Let’s assume we have a simple Constructor conveying the age of a person:^[7]

Age(
  Entity: Malala Yousafzai (Q32732)
  Age_in_years: 24
)

To render such a Constructor in English, we will use a templatic notation similar to the following (being a Z14/Implementation type):

{
 "type": "implementation",
 "implements": "Age_renderer_en",
 "template": {
   "part": {
     "role": "subject",  # grammatical subject     
     "type": "function call",
     "function": "Resolve_Lexeme",
     "lexeme": {
        "reference": "Entity"
      }
    },
  "part": {
    "role": "root",  # root of the clause     
    "type": "function call",
    "function": "Resolve_Lexeme",
    "lexeme": {
        "value": "be"  # replace with L-id
      }
    },
  "part": {
    "role": "num",  # numerical modifier
    "of": 4,  # Part 4 (“year”)   
    "type": "function call",
    "function": "Cardinal_number",
    "number": {
        "reference": "age_in_years"  
      }
    },
   "part": {
    "role": "npadvmod", 
    "of": 5,  # Part 5 (“old”)
    "type": "function call",
    "function": "Resolve_Lexeme",
    "lexeme": {
        "value": "year"  # replace with L-id
      }
    },
  "part": {
    "role": "acomp",
    "type": "string",
        "value": "old"      
    },
}
}

Some of the syntactic roles (npadvmod, acomp) have in fact no agreement effect, so one can leave them out.

Structure of grammar

The grammar needs to include the following information:

What part of speech the language has.
What grammatical features are appropriate for each part of speech
(Possibly) a type hierarchy of the features
How do grammatical relations (i.e. dependency relations) interact with grammatical features and parts-of-speech.

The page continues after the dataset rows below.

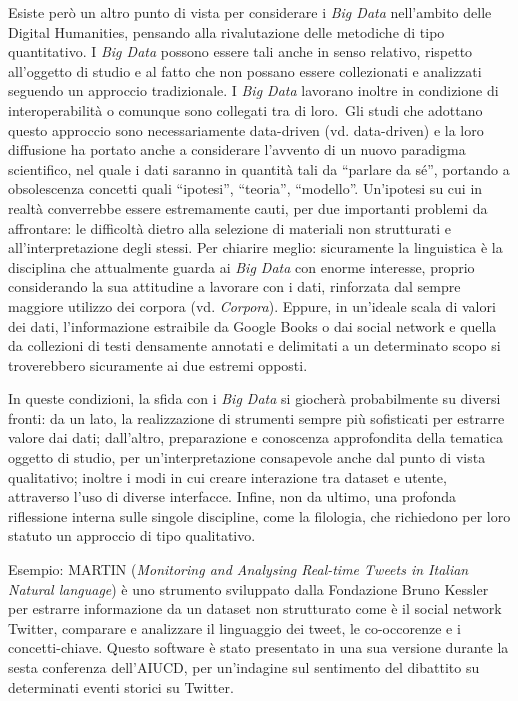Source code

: \documentclass[
  b5paper,
  twoside,
  12pt,
  chapterprefix=false,
  bibliography=totocnumbered,
  parskip=false]{scrbook}
\begin{document}
Esiste però un altro punto di vista per considerare i \emph{Big Data}
nell'ambito delle Digital Humanities, pensando alla rivalutazione delle
metodiche di tipo quantitativo. I \emph{Big Data} possono essere tali anche
in senso relativo, rispetto all'oggetto di studio e al fatto che non
possano essere collezionati e analizzati seguendo un approccio
tradizionale. I \emph{Big Data} lavorano inoltre in condizione di
interoperabilità o comunque sono collegati tra di loro.~Gli studi che
adottano questo approccio sono necessariamente data-driven (vd.
data-driven) e la loro diffusione ha portato anche a considerare
l'avvento di un nuovo paradigma scientifico, nel quale i dati saranno in
quantità tali da \enquote{parlare da sé}, portando a obsolescenza concetti quali
\enquote{ipotesi}, \enquote{teoria}, \enquote{modello}. Un'ipotesi su cui in realtà converrebbe
essere estremamente cauti, per due importanti problemi da affrontare: le
difficoltà dietro alla selezione di materiali non strutturati e
all'interpretazione degli stessi. Per chiarire meglio: sicuramente la
linguistica è la disciplina che attualmente guarda ai \emph{Big Data} con
enorme interesse, proprio considerando la sua attitudine a lavorare con
i dati, rinforzata dal sempre maggiore utilizzo dei corpora (vd.
\emph{Corpora}). Eppure, in un'ideale scala di valori dei dati,
l'informazione estraibile da Google Books o dai social network e quella
da collezioni di testi densamente annotati e delimitati a un determinato
scopo si troverebbero sicuramente ai due estremi opposti.

In queste condizioni, la sfida con i \emph{Big Data} si giocherà
probabilmente su diversi fronti: da un lato, la realizzazione di
strumenti sempre più sofisticati per estrarre valore dai dati;
dall'altro, preparazione e conoscenza approfondita della tematica
oggetto di studio, per un'interpretazione consapevole anche dal punto di
vista qualitativo; inoltre i modi in cui creare interazione tra dataset
e utente, attraverso l'uso di diverse interfacce. Infine, non da ultimo,
una profonda riflessione interna sulle singole discipline, come la
filologia, che richiedono per loro statuto un approccio di tipo
qualitativo.

Esempio: MARTIN (\emph{Monitoring and Analysing Real-time Tweets in Italian
Natural language}) è uno strumento sviluppato dalla Fondazione Bruno
Kessler per estrarre informazione da un dataset non strutturato come è
il social network Twitter, comparare e analizzare il linguaggio dei
tweet, le co-occorenze e i concetti-chiave. Questo software è stato
presentato in una sua versione durante la sesta conferenza dell'AIUCD,
per un'indagine sul sentimento del dibattito su determinati eventi
storici su Twitter.
\end{document}
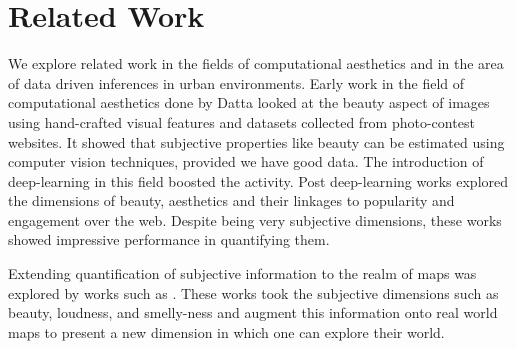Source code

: \section{Related Work}
We explore related work in the fields of computational aesthetics and in the area of data driven inferences in urban environments. 
Early work in the field of computational aesthetics done by Datta \cite{datta2008algorithmic} looked at the beauty aspect of images using hand-crafted visual features and datasets collected from photo-contest websites. It showed that subjective properties like beauty can be estimated using computer vision techniques, provided we have good data.  The introduction of deep-learning in this field boosted the activity. Post deep-learning works \cite{khosla2014makes,Wang:2015:USA:2832415.2832579,schifanella2015image} explored the dimensions of beauty, aesthetics and their linkages to popularity and engagement over the web. Despite being very subjective dimensions, these works showed impressive performance in quantifying them. 
\par
Extending quantification of subjective information to the realm of maps was explored by works such as \cite{quercia2014shortest,quercia2015chatty,quercia2015smelly,aiello2016chatty}. These works took the subjective dimensions such as beauty, loudness, and smelly-ness and augment this information onto real world maps to present a new dimension in which one can explore their world.
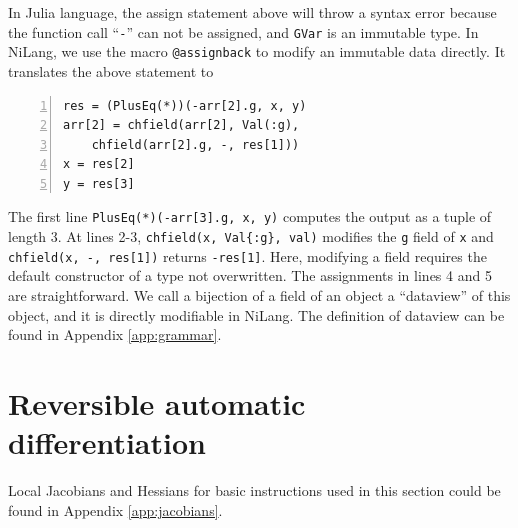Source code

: \documentclass[aps,twocolumn,longbibliography,english,superscriptaddress]{revtex4-1}
\newcommand{\<}{\langle}
\renewcommand{\>}{\rangle}
\newcommand{\App}[1]{Appendix \ref{#1}}
\theoremstyle{definition}\newtheorem{definition}{\textit{Definition}}
\begin{document}
In Julia language, the assign statement above will throw a syntax error because the function call ``\texttt{-}'' can not be assigned, and \texttt{GVar} is an immutable type.
In NiLang, we use the macro \texttt{@assignback} to modify an immutable data directly. It translates the above statement to

\begin{minipage}{.44\textwidth}
\begin{lstlisting}[numberstyle=\scriptsize\color{gray},numbers=left,numbersep=8pt]
res = (PlusEq(*))(-arr[2].g, x, y)
arr[2] = chfield(arr[2], Val(:g),
    chfield(arr[2].g, -, res[1]))
x = res[2]
y = res[3]
\end{lstlisting}
\end{minipage}

The first line \texttt{PlusEq(*)(-arr[3].g, x, y)} computes the output as a tuple of length $3$.
At lines 2-3, \texttt{chfield(x, Val\{:g\}, val)} modifies the \texttt{g} field of \texttt{x} and \texttt{chfield(x, -, res[1])} returns \texttt{-res[1]}. Here, modifying a field requires the default constructor of a type not overwritten.
The assignments in lines 4 and 5 are straightforward.
We call a bijection of a field of an object a ``dataview'' of this object, and it is directly modifiable in NiLang.
The definition of dataview can be found in \App{app:grammar}.

\section{Reversible automatic differentiation}\label{sec:bp}

Local Jacobians and Hessians for basic instructions used in this section could be found in \App{app:jacobians}.
\end{document}
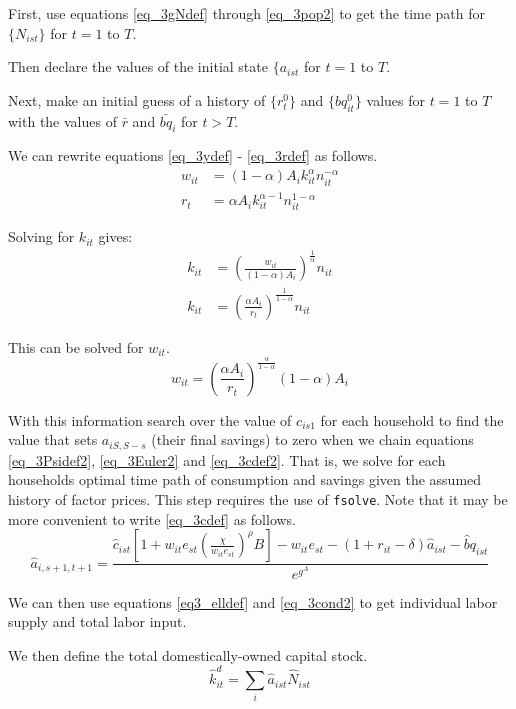 \documentclass[letterpaper,12pt]{article}
\theoremstyle{definition}
\numberwithin{equation}{section}
\begin{document}
\begin{spacing}{1.5}
	First, use equations \eqref{eq_3gNdef} through \eqref{eq_3pop2} to get the time path for $\{N_{ist}\}$ for $t=1$ to $T$.

	Then declare the values of the initial state $\{a_{ist}$ for $t=1$ to $T$.

	Next, make an initial guess of a history of $\{r^0_t\}$ and $\{bq^0_{it}\}$ values for $t=1$ to $T$ with the values of $\bar r$ and $\bar {bq}_i$ for $t>T$.

	We can rewrite equations \eqref{eq_3ydef} - \eqref{eq_3rdef} as follows.
	\begin{align}
		w_{it} & = (1-\alpha) A_i k_{it}^\alpha n_{it}^{-\alpha} \nonumber \\
		r_{t} & = \alpha A_i k_{it}^{\alpha-1} n_{it}^{1-\alpha} \nonumber
	\end{align}

	Solving for $k_{it}$ gives:
	\begin{align}
		k_{it} & = \left(\frac{w_{it}}{(1-\alpha)A_i} \right)^{\frac{1}{\alpha}} n_{it} \nonumber \\
		k_{it} & = \left(\frac{\alpha A_i}{r_t} \right)^{\frac{1}{1-\alpha}} n_{it} \nonumber
	\end{align}

	This can be solved for $w_{it}$.
	\begin{equation}
		w_{it} = \left(\frac{\alpha A_i}{r_t} \right)^{\frac{\alpha}{1-\alpha}} (1-\alpha) A_i \label{eq_3wfunc}
	\end{equation}

	With this information search over the value of $c_{is1}$ for each household to find the value that sets $a_{iS,S-s}$ (their final savings) to zero when we chain equations \eqref{eq_3Psidef2}, \eqref{eq_3Euler2} and \eqref{eq_3cdef2}.  That is, we solve for each households optimal time path of consumption and savings given the assumed history of factor prices.  This step requires the use of \texttt{fsolve}.  Note that it may be more convenient to write \eqref{eq_3cdef} as follows.
	\begin{equation}
		\hat a_{i,s+1,t+1} = \frac{\hat c_{ist} \left[ 1 + w_{it} e_{st} \left(\frac{\chi} {w_{it} e_{st}}\right)^{\rho}B \right] - w_{it} e_{st} - (1+r_{it}-\delta)\hat a_{ist} - {\hat bq}_{ist}}{e^{g^A}}
	\end{equation}

	We can then use equations \eqref{eq3_elldef} and \eqref{eq_3cond2} to get individual labor supply and total labor input.

	We then define the total domestically-owned capital stock.
	\begin{equation}
		\hat k^d_{it} = \sum_i \hat a_{ist} \hat N_{ist} \label{eq_3kddef}
	\end{equation}


\end{spacing}
\end{document}
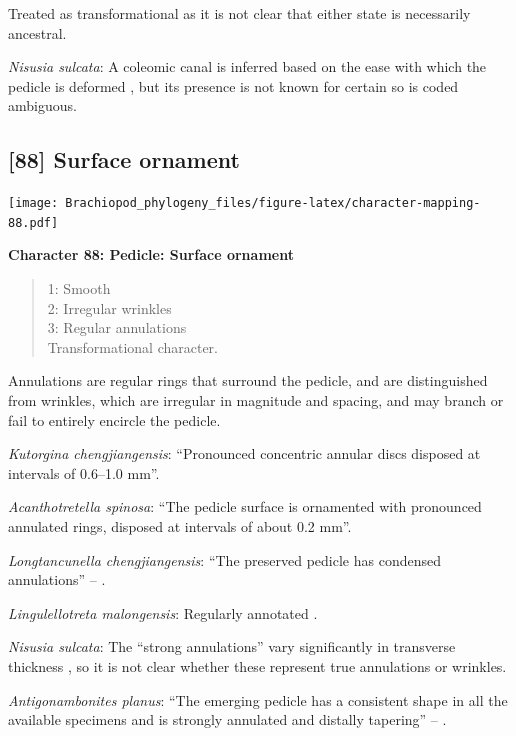 \documentclass[]{book}
\theoremstyle{definition}
\theoremstyle{definition}
\theoremstyle{definition}
\theoremstyle{remark}
\begin{document}
Treated as transformational as it is not clear that either state is
necessarily ancestral.

\emph{Nisusia sulcata}: A coleomic canal is inferred based on the ease
with which the pedicle is deformed
\citep{Holmer2018Evolutionarysignificance}, but its presence is not
known for certain so is coded ambiguous.

\hypertarget{surface-ornament-1}{%
\subsection*{{[}88{]} Surface ornament}\label{surface-ornament-1}}

\texttt{[image: Brachiopod\_phylogeny\_files/figure-latex/character-mapping-88.pdf]}

\textbf{Character 88: Pedicle: Surface ornament}

\begin{quote}
1: Smooth\\
2: Irregular wrinkles\\
3: Regular annulations\\
Transformational character.
\end{quote}

Annulations are regular rings that surround the pedicle, and are
distinguished from wrinkles, which are irregular in magnitude and
spacing, and may branch or fail to entirely encircle the pedicle.

\emph{Kutorgina chengjiangensis}: ``Pronounced concentric annular discs
disposed at intervals of 0.6--1.0 mm''.

\emph{Acanthotretella spinosa}: ``The pedicle surface is ornamented with
pronounced annulated rings, disposed at intervals of about 0.2 mm''.

\emph{Longtancunella chengjiangensis}: ``The preserved pedicle has
condensed annulations'' -- \citet{Zhang2011Theexceptionally}.

\emph{Lingulellotreta malongensis}: Regularly annotated \citep[see fig.
14.9 in][]{Hou2017Brachiopoda}.

\emph{Nisusia sulcata}: The ``strong annulations'' vary significantly in
transverse thickness \citep{Holmer2018Evolutionarysignificance}, so it
is not clear whether these represent true annulations or wrinkles.

\emph{Antigonambonites planus}: ``The emerging pedicle has a consistent
shape in all the available specimens and is strongly annulated and
distally tapering'' -- \citet{Holmer2018Evolutionarysignificance}.
\end{document}
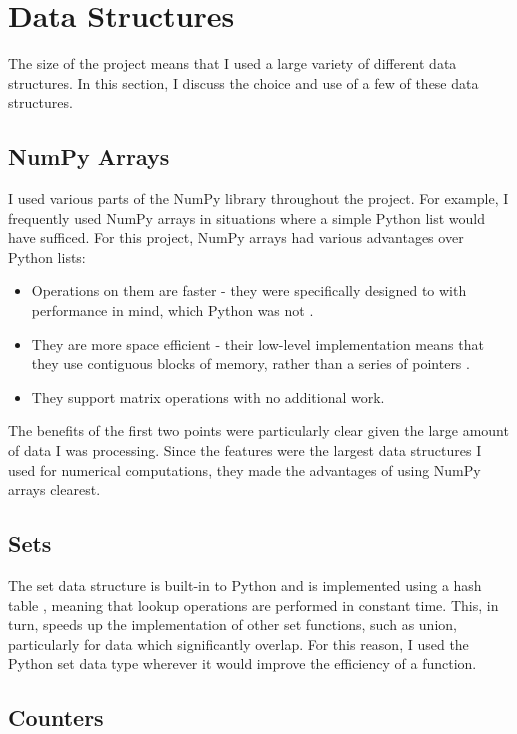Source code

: \documentclass[12pt,a4paper,twoside,openright]{report}
\begin{document}
\section{Data Structures} \label{impl-structures}

The size of the project means that I used a large variety of different data structures. In this section, I discuss the choice and use of a few of these data structures.

\subsection{NumPy Arrays}

I used various parts of the NumPy library throughout the project. For example, I frequently used NumPy arrays in situations where a simple Python list would have sufficed. For this project, NumPy arrays had various advantages over Python lists:
\begin{itemize}
	\item Operations on them are faster - they were specifically designed to with performance in mind, which Python was not \cite{numpyspeed}.
	\item They are more space efficient - their low-level implementation means that they use contiguous blocks of memory, rather than a series of pointers \cite{numpymanual}.
	\item They support matrix operations with no additional work.
\end{itemize}
\vspace{5pt}
The benefits of the first two points were particularly clear given the large amount of data I was processing. Since the features were the largest data structures I used for numerical computations, they made the advantages of using NumPy arrays clearest.

\subsection{Sets}

The set data structure is built-in to Python and is implemented using a hash table \cite{pythonsetdocs}, meaning that lookup operations are performed in constant time. This, in turn, speeds up the implementation of other set functions, such as union, particularly for data which significantly overlap. For this reason, I used the Python set data type wherever it would improve the efficiency of a function.

\subsection{Counters} 
\end{document}
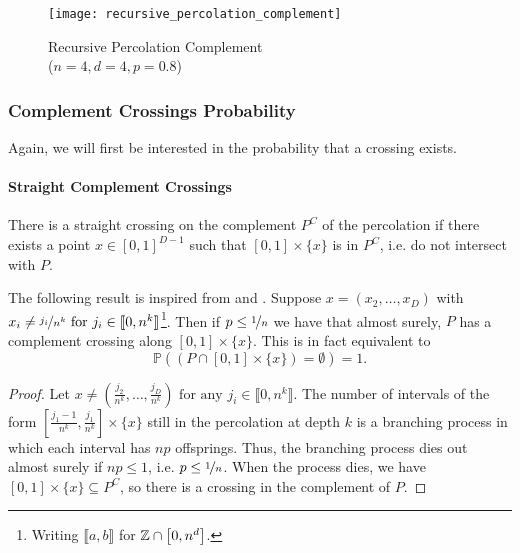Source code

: \begin{figure}[!h]
	\centering
	\texttt{[image: recursive\_percolation\_complement]}
	\caption{Recursive Percolation Complement\\($n=4, d=4, p=0.8$)}
	\label{fig:recursivePercolationComplement}
\end{figure}

\subsubsection{Complement Crossings Probability}
Again, we will first be interested in the probability that a crossing exists.

\paragraph{Straight Complement Crossings}
There is a straight crossing on the complement $P^C$ of the percolation if there exists a point $x \in \left[ 0,1 \right]^{D-1}$ such that $\left[ 0,1 \right] \times \{ x \}$  is in $P^C$, i.e. do not intersect with $P$.

The following result is inspired from \cite[p.309 b.(1)]{Chayes_1988} and \cite[p.215]{Mandelbrot_1982}.
Suppose $x = (x_2,\dots,x_D)$ with $x_i \neq \nicefrac{j_i}{n^k} \text{ for } j_i \in \llbracket 0,n^k \rrbracket$\footnote{Writing $\llbracket a,b \rrbracket$ for $\mathbb{Z} \cap \left[ 0,n^d \right]$.}.
Then if $p \leq \nicefrac{1}{n}$ we have that almost surely, $P$ has a complement crossing along $\left[ 0,1 \right] \times \{ x \}$.
This is in fact equivalent to 
$$\mathbb{P}\left( \left( P \cap \left[ 0,1 \right] \times \{ x \} \right) = \emptyset \right) = 1 .$$
\begin{proof}
	Let $x \neq \left( \frac{j_2}{n^k},\dots,\frac{j_D}{n^k} \right) \text{ for any } j_i \in \llbracket 0,n^k \rrbracket$.
	The number of intervals of the form $\left[ \frac{j_1-1}{n^k},\frac{j_1}{n^k} \right] \times \{ x \}$ still in the percolation at depth $k$ is a branching process in which each interval has $np$ offsprings.
	Thus, the branching process dies out almost surely if $np \leq 1$, i.e. $p \leq \nicefrac{1}{n}$.
	When the process dies, we have $\left[ 0,1 \right] \times \{ x \} \subseteq P^C$, so there is a crossing in the complement of $P$.
\end{proof}

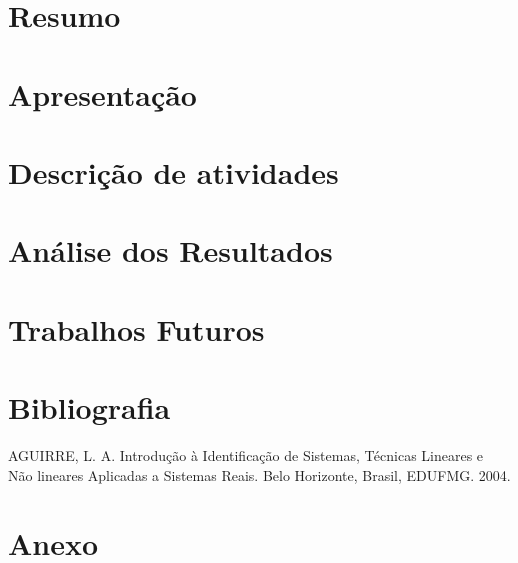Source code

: \documentclass[a4paper,12pt]{article}
\begin{document}
\newpage
{}
\section{Resumo}
\newpage
\section{Apresentação}
\newpage

\section{Descrição de atividades}

\newpage
\section{Análise dos Resultados}
\newpage
\section{Trabalhos Futuros}
\newpage

\section*{Bibliografia}
\footnotesize{

\noindent AGUIRRE, L. A. Introdução à Identificação de Sistemas, Técnicas Lineares e Não lineares Aplicadas a Sistemas Reais. Belo Horizonte, Brasil, EDUFMG. 2004.\\

}
\newpage
{}
\section*{Anexo}
\end{document}
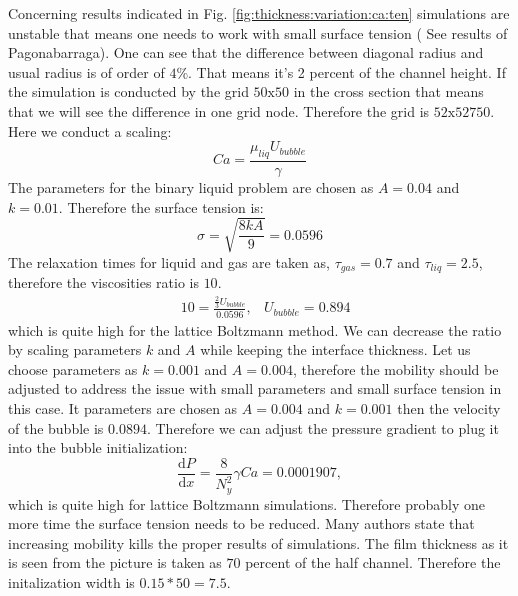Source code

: \documentclass{article}
\begin{document}
Concerning results indicated in Fig.
\ref{fig:thickness:variation:ca:ten} simulations are unstable that means one needs to work with
small surface tension ({\color{red} See results of Pagonabarraga}). One can see that the difference
between diagonal radius and
usual radius is of order of $4\%$. That means it's 2 percent of the channel height. If the
simulation is conducted by the grid $50\mathrm{x}50$ in the cross section that means that we will
see the difference in one grid node. Therefore the grid is $52\mathrm{x}52\mathrm{750}$. Here we
conduct a scaling:
\begin{equation}
Ca=\frac{\mu_{liq} U_{bubble}}{\gamma}
\end{equation}
The parameters for the binary liquid problem are chosen as $A=0.04$ and $k=0.01$. Therefore the
surface tension is:
\begin{equation}
\sigma = \sqrt{\frac{8 k A}{9}}=0.0596
\end{equation}
The relaxation times for liquid and gas are taken as, $\tau_{gas}=0.7$ and $\tau_{liq}=2.5$,
therefore the viscosities ratio is $10$.
\begin{equation}
\begin{aligned}
&10=\frac{\frac{2}{3} U_{bubble}}{0.0596},
&U_{bubble}=0.894
\end{aligned}
\end{equation}
which is quite high for the lattice Boltzmann method. We can decrease the ratio by scaling
parameters $k$ and $A$ while keeping the interface thickness. Let us choose parameters as $k=0.001$
and $A=0.004$, therefore the mobility should be adjusted to address the issue with small parameters
and small surface tension in this case. It parameters are chosen as $A=0.004$ and $k=0.001$ then
the velocity of the bubble is  $0.0894$. Therefore we can adjust the pressure gradient to plug it
into the bubble initialization:
\begin{equation}
\frac{\mathrm{d}P}{\mathrm{d}x}=\frac{8}{N_y^2} \gamma Ca=0.0001907,
\end{equation}
which is quite high for lattice Boltzmann simulations. Therefore probably one more time the surface
tension needs to be reduced. {\color{red} Many authors state that increasing mobility kills the
proper results of simulations}. 
The film thickness as it is seen from the picture is taken as $70$ percent of the half channel.
Therefore the initalization width is $0.15*50=7.5$. 
\end{document}
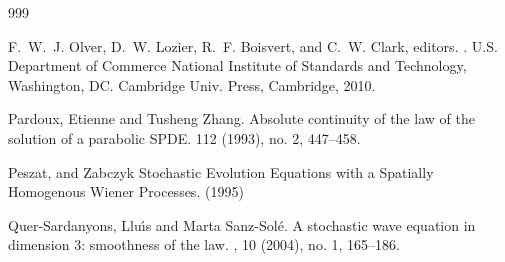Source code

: \documentclass[a4paper,11pt]{article}
\theoremstyle{plain}
\theoremstyle{definition}
\numberwithin{NQ}{section}
\numberwithin{LQ}{section}
\numberwithin{ZQ}{section}
\begin{document}
\begin{small}
\begin{thebibliography}{999}

%
F.~W.~J. Olver, D.~W. Lozier, R.~F. Boisvert, and C.~W. Clark, editors.
.
\newblock U.S. Department of Commerce National Institute of Standards  and Technology, Washington, DC. Cambridge Univ. Press, Cambridge, 2010.

Pardoux, Etienne and Tusheng Zhang.
\newblock Absolute continuity of the law of the solution of a parabolic SPDE.
 112 (1993), no. 2, 447--458.
 
Peszat, and Zabczyk
\newblock Stochastic Evolution Equations with a Spatially Homogenous Wiener Processes.
 (1995)
 
Quer-Sardanyons, Llu{\'{\i}}s and Marta Sanz-Sol{\'e}.
\newblock A stochastic wave equation in dimension 3: smoothness of the law.
, 10 (2004), no. 1, 165--186. 


%






\end{thebibliography}
\end{small}
\end{document}
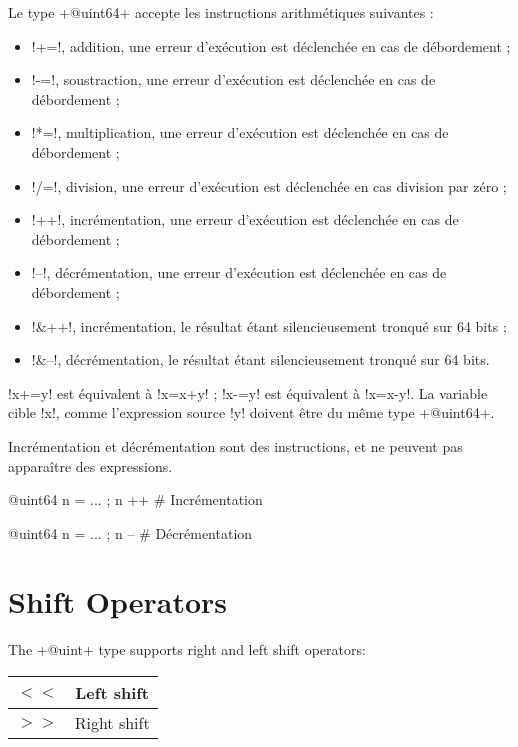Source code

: Le type \ggs+@uint64+ accepte les instructions arithmétiques suivantes :
\begin{itemize}
  \item \ggs!+=!, addition, une erreur d'exécution est déclenchée en cas de débordement ;
  \item \ggs!-=!, soustraction, une erreur d'exécution est déclenchée en cas de débordement ;
  \item \ggs!*=!, multiplication, une erreur d'exécution est déclenchée en cas de débordement ;
  \item \ggs!/=!, division, une erreur d'exécution est déclenchée en cas division par zéro ;
  \item \ggs!++!, incrémentation, une erreur d'exécution est déclenchée en cas de débordement ;
  \item \ggs!--!, décrémentation, une erreur d'exécution est déclenchée en cas de débordement ;
  \item \ggs!&++!, incrémentation, le résultat étant silencieusement tronqué sur 64 bits ;
  \item \ggs!&--!, décrémentation, le résultat étant silencieusement tronqué sur 64 bits.
\end{itemize}

\ggs!x+=y! est équivalent à \ggs!x=x+y! ; \ggs!x-=y! est équivalent à \ggs!x=x-y!.
La variable cible \ggs!x!, comme l'expression source \ggs!y! doivent être du même type \ggs+@uint64+. 

Incrémentation et décrémentation sont des instructions, et ne peuvent pas apparaître des expressions.
\begin{galgas}
@uint64 n = ... ; n ++ # Incrémentation
\end{galgas}

\begin{galgas}
@uint64 n = ... ; n -- # Décrémentation
\end{galgas}


\section{Shift Operators}


The \ggs+@uint+ type supports right and left shift operators:\newline

\begin{tabular}{|c|c|}
\hline
$<<$ & Left shift \\
\hline
$>>$ & Right shift \\
\hline
\end{tabular}

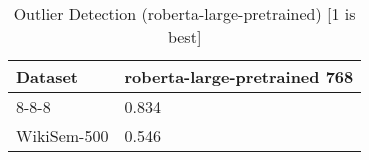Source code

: \begin{table}[]
\centering
\begin{tabular}{l|l}
\hline
Dataset & roberta-large-pretrained 768 \\
\hline
8-8-8 & 0.834 \\ 
WikiSem-500 & 0.546
\end{tabular}
\caption{Outlier Detection (roberta-large-pretrained) [1 is best]}
\label{tab:outlier-roberta-large-pretrained}
\end{table}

Note that the first points can be inferred from the Wikidata lexemes available for a given language, but it would be useful to make them explicit as part of a grammar definition, which would also enforce/validate the Wikidata lexeme definitions.^[8] One could write such a validator per language as a WF function, which would then run on the Wikidata lexemes to mark if they are correctly annotated according to the language's schema.

As for the grammar relations, these can be encoded either as data in Wikidata or as functions in WF. Dependency relations can be implemented as unification of grammatical features of their nodes, one could implement each relation as a Composition WF function, using the Unify operator as a builtin function. For instance, a "subj" relation for English would be implemented as following (using short-hand notation):

subj_en(noun, verb): 
    Unify(noun.pos, NOUN);  # Validate types
    Unify(verb.pos, VERB);
    Unify(noun.number, verb.number);
    Unify(noun.person, verb.person);
    Unify(noun.case, NOMINATIVE);

Note that implemented like this, the subj function is not a pure functional, since it affects its input arguments (and in fact the return value is not used, unless an error of unification occurs). To keep things simple, this special behavior would need to be supported by the function evaluator.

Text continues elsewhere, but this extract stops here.